Responses
POST https://models.mixlayer.ai/v1/responses
Create a model response using the OpenAI Responses API shape. Use this endpoint when you want input items, function-call output items, structured text output, response storage, or Responses-style streaming events.
For classic OpenAI chat compatibility, see Chat Completions.
Authentication
Every request requires a Bearer token in the Authorization header. Create one in the Mixlayer console.
Authorization: Bearer $MIXLAYER_API_KEYMinimal request
curl https://models.mixlayer.ai/v1/responses \
-H "Authorization: Bearer $MIXLAYER_API_KEY" \
-H "Content-Type: application/json" \
-d '{
"model": "qwen/qwen3.5-4b-free",
"input": "Write a one-sentence bedtime story."
}'Request parameters
This page is the canonical reference for supported Responses parameters.
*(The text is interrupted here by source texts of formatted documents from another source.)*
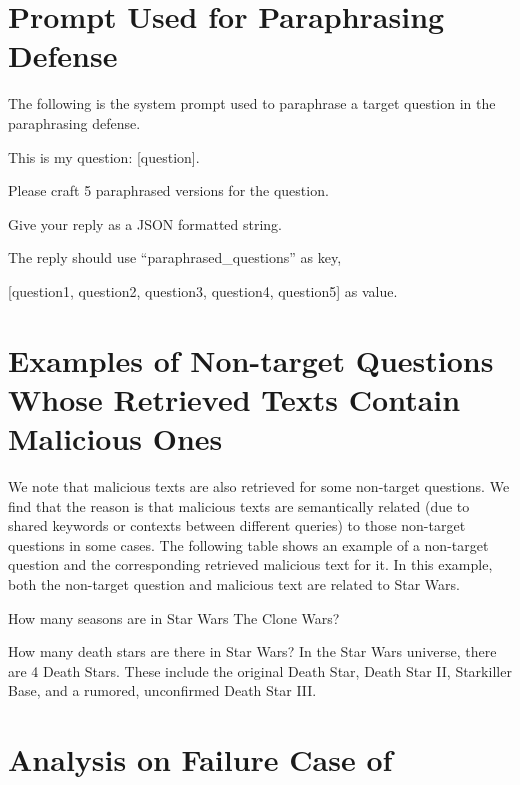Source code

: \section{Prompt Used for Paraphrasing Defense}
\label{prompt-paraphrase-defense}
The following is the system prompt used to paraphrase a target question in the paraphrasing defense.

\begin{tcolorbox}
This is my question: [question]. 

Please craft 5 paraphrased versions for the question. 

Give your reply as a JSON formatted string.

The reply should use ``paraphrased\_questions'' as key,

[question1, question2, question3, question4, question5] as value.
\end{tcolorbox}


\section{Examples of Non-target Questions Whose Retrieved Texts Contain Malicious Ones}
\label{appendix-sec-example-nontarget-question}
We note that malicious texts are also retrieved for some non-target questions. We find that the reason is that malicious texts are semantically related (due to shared keywords or contexts between different queries) to those non-target questions in some cases. The following table shows an example of a non-target question and the corresponding retrieved malicious text for it. In this example, both the non-target question and malicious text are related to Star Wars. 
\begin{tcolorbox}

 How many seasons are in Star Wars The Clone Wars?

 How many death stars are there in Star Wars? In the Star Wars universe, there are 4 Death Stars. These include the original Death Star, Death Star II, Starkiller Base, and a rumored, unconfirmed Death Star III.

\end{tcolorbox}

\section{Analysis on Failure Case of {\name}}
\label{failure-case-analysis}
| Parameter | Type | Required | Description |
|---|---|---|---|
model | string | Yes | Model identifier. |
input | string or array of input items | Yes | Text prompt or Responses input items. See Input. |
instructions | string | No | System/developer instructions prepended to the request. |
stream | boolean | No | If true, returns Responses Server-Sent Events. Defaults to false. |
temperature | float | No | Sampling temperature. |
top_p | float | No | Nucleus sampling value. |
frequency_penalty | float | No | Frequency penalty. |
presence_penalty | float | No | Presence penalty. |
max_output_tokens | integer | No | Maximum generated output tokens. |
tools | array | No | Function tools the model may call. Only type: "function" tools are supported. |
tool_choice | "auto" or "none" | No | Defaults to "auto". "none" disables tool use for the request. |
text | object | No | Text output configuration. See Text format. |
reasoning | object | No | Reasoning configuration. See Reasoning. |
store | boolean | No | If true, stores the response so a later request can use previous_response_id. Defaults to false. |
previous_response_id | string | No | Continues from a stored response. |
metadata | object | No | Metadata stored with the response when store is true. |
safety_identifier | string | No | End-user or session identifier echoed on the response object. |
prompt_cache_key | string | No | Prompt-cache key echoed on the response object. |
parallel_tool_calls | boolean | No | Supported only as true; when tools is present, Mixlayer defaults this to true. |
truncation | "disabled" | No | Compatibility field. Only "disabled" is supported. |
service_tier | "default" | No | Compatibility field. Only "default" is supported. |
stream_options.include_usage | boolean | No | Accepted for streaming requests. Usage is included in terminal response events. |
Input
The simplest input is a string, which Mixlayer treats as a user message:
{
"model": "qwen/qwen3.5-4b-free",
"input": "Explain why the sky is blue."
}Array input supports message items, function-call items, and function-call output items:
{
"model": "qwen/qwen3.5-4b-free",
"input": [
{
"type": "message",
"role": "user",
"content": [
{ "type": "input_text", "text": "What is the weather in SF?" }
]
}
]
}Supported message roles:
| Role | Behavior |
|---|---|
user | User message. |
assistant | Previous assistant message. |
system | System message. |
developer | Treated as a system message. |
Supported content part types:
| Type | Description |
|---|---|
input_text | Text input. |
output_text | Previous assistant output text. |
text | Text content. |
reasoning_text | Previous assistant reasoning text. Only valid on assistant messages. |
Function Calls
Function tools use the Responses function-tool shape:
{
"tools": [
{
"type": "function",
"name": "get_weather",
"description": "Get weather for a city.",
"parameters": {
"type": "object",
"properties": {
"city": { "type": "string" }
},
"required": ["city"]
},
"strict": true
}
]
}Tool names must be 1-64 characters and contain only ASCII letters, numbers, _, or -. parameters must be a valid JSON Schema object. If omitted, Mixlayer uses an empty object schema.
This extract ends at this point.